● WHAT THE TASK REQUIRES
Go line by line through the entries below and count those containing the string "modelers"; give only the count.

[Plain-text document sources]
------------------------------------------------
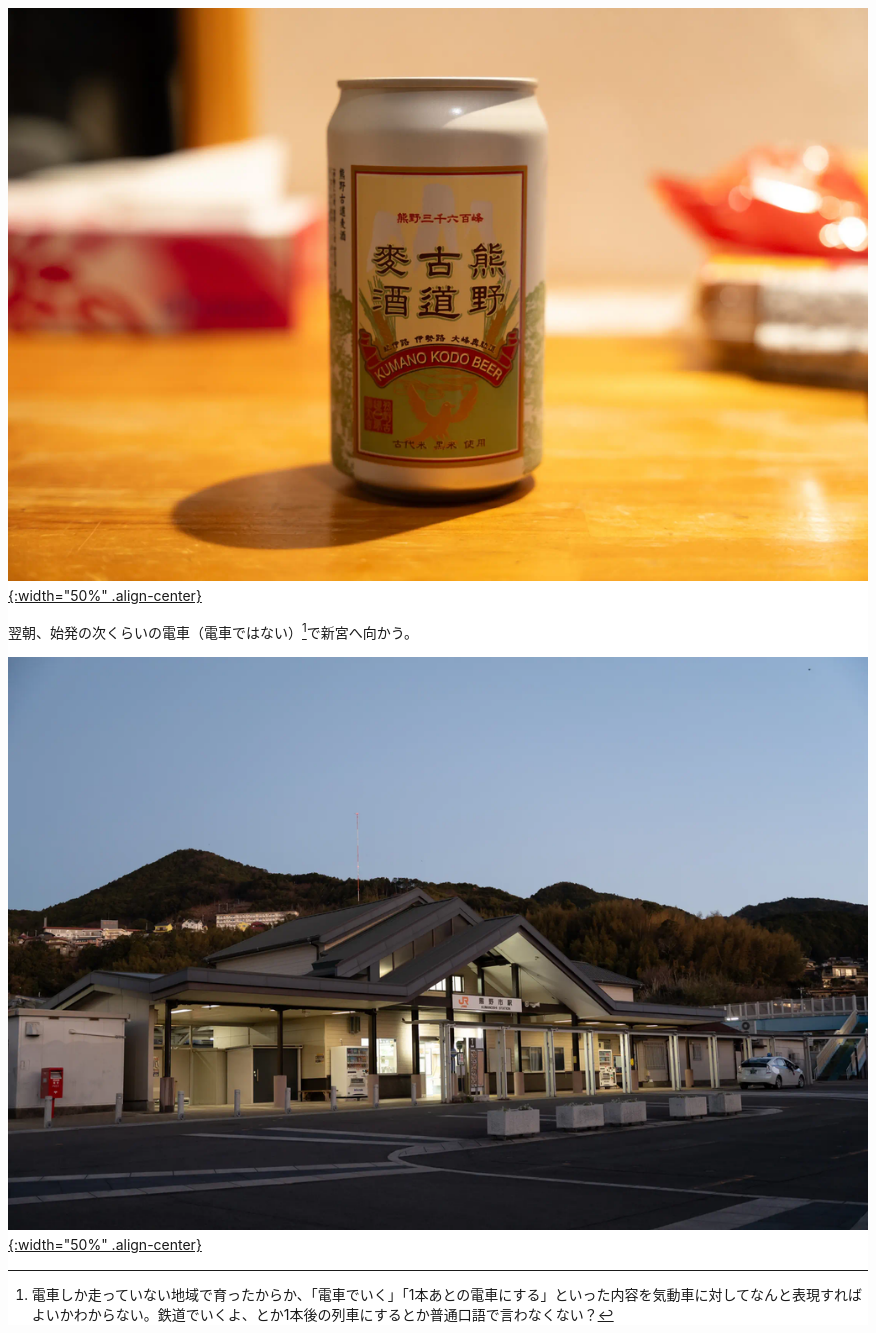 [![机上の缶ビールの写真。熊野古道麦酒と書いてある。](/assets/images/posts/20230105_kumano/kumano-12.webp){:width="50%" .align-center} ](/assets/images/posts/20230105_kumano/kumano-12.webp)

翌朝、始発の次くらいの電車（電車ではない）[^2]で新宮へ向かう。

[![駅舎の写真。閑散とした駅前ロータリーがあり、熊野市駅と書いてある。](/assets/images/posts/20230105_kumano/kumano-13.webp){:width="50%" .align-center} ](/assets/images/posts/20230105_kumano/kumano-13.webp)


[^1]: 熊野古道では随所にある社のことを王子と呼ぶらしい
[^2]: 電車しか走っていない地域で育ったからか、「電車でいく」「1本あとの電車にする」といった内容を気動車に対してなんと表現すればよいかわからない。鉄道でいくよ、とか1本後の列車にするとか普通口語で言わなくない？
------------------------------------------------
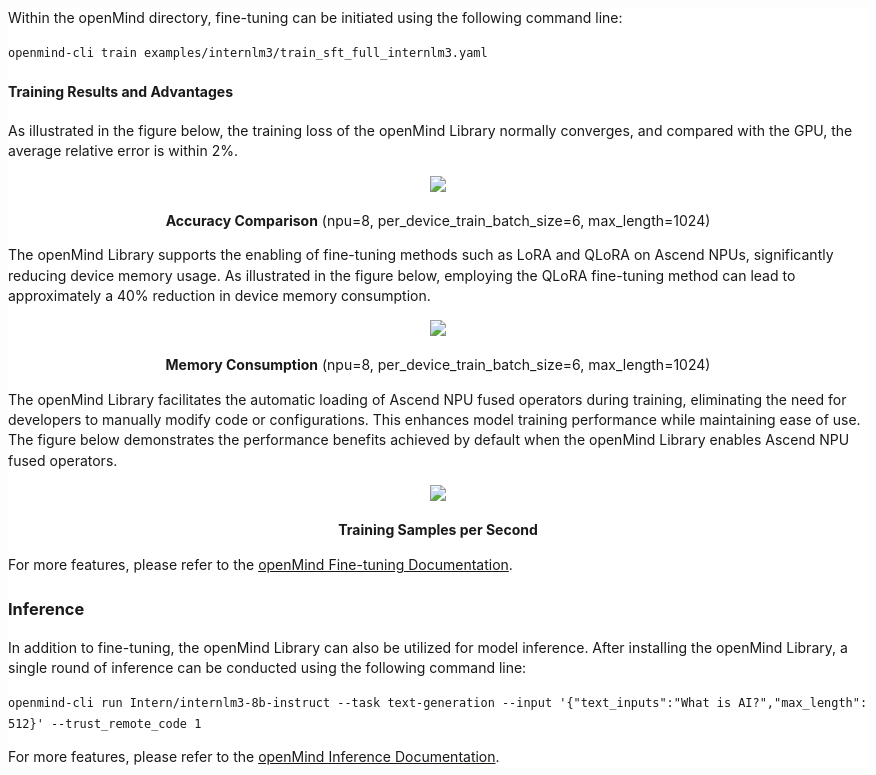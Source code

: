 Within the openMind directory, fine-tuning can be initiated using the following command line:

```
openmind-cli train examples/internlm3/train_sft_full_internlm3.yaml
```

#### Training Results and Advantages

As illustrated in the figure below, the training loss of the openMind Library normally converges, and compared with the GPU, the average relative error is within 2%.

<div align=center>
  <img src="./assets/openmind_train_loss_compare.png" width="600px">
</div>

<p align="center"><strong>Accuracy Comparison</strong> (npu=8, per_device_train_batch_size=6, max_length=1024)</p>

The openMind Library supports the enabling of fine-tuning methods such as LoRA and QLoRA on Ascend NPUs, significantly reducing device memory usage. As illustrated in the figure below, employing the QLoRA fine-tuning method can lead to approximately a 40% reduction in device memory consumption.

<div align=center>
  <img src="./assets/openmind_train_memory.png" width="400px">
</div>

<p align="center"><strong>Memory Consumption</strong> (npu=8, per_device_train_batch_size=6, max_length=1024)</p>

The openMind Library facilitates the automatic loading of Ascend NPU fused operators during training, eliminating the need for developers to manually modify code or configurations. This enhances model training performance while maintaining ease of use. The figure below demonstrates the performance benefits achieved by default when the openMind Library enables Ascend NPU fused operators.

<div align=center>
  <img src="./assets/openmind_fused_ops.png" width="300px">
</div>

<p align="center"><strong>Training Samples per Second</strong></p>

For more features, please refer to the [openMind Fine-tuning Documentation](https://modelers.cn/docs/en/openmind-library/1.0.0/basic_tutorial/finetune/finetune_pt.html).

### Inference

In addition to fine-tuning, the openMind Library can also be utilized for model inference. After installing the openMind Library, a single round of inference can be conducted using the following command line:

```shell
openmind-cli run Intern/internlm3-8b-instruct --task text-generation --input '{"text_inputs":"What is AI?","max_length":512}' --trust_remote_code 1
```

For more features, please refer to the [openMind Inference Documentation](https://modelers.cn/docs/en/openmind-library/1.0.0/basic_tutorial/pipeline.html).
------------------------------------------------
● ANSWER BELOW
2